=== Begin Enclosure ===

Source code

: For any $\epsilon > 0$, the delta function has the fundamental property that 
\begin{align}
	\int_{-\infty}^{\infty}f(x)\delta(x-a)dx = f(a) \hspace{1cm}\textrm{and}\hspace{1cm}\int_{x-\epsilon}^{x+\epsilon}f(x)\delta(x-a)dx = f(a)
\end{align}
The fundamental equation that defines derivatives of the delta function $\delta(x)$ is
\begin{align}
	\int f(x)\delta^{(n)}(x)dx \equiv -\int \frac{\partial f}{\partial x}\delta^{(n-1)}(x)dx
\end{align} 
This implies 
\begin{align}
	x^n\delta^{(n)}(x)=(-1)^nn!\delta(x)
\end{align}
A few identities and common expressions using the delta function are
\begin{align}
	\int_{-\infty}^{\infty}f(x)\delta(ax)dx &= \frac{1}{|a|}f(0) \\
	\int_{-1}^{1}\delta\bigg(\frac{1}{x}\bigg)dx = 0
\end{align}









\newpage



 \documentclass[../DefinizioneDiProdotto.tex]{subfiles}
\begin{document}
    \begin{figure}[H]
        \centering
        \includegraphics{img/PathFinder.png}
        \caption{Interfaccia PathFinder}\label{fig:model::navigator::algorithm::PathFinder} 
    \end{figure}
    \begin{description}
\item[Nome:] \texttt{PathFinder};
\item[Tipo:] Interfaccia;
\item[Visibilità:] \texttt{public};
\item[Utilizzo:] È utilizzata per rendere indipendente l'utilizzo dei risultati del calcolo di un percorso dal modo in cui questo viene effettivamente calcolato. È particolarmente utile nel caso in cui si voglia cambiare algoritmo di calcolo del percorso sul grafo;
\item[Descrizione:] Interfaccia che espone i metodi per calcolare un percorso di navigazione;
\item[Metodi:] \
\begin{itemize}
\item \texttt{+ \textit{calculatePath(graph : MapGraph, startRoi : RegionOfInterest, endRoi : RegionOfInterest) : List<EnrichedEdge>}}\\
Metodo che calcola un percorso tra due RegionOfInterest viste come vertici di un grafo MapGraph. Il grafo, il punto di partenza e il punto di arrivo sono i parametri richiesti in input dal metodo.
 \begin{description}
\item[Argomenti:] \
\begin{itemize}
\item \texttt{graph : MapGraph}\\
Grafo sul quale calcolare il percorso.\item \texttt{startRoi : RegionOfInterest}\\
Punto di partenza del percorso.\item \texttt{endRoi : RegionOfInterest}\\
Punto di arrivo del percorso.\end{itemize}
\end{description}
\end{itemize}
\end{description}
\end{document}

=== End Enclosure ===

After finding the line that contains "percorso di navigazione;" in the records above, copy that line and each one after it exactly, through the final line.

# Your response
\item[Descrizione:] Interfaccia che espone i metodi per calcolare un percorso di navigazione;
\item[Metodi:] \
\begin{itemize}
\item \texttt{+ \textit{calculatePath(graph : MapGraph, startRoi : RegionOfInterest, endRoi : RegionOfInterest) : List<EnrichedEdge>}}\\
Metodo che calcola un percorso tra due RegionOfInterest viste come vertici di un grafo MapGraph. Il grafo, il punto di partenza e il punto di arrivo sono i parametri richiesti in input dal metodo.
 \begin{description}
\item[Argomenti:] \
\begin{itemize}
\item \texttt{graph : MapGraph}\\
Grafo sul quale calcolare il percorso.\item \texttt{startRoi : RegionOfInterest}\\
Punto di partenza del percorso.\item \texttt{endRoi : RegionOfInterest}\\
Punto di arrivo del percorso.\end{itemize}
\end{description}
\end{itemize}
\end{description}
\end{document}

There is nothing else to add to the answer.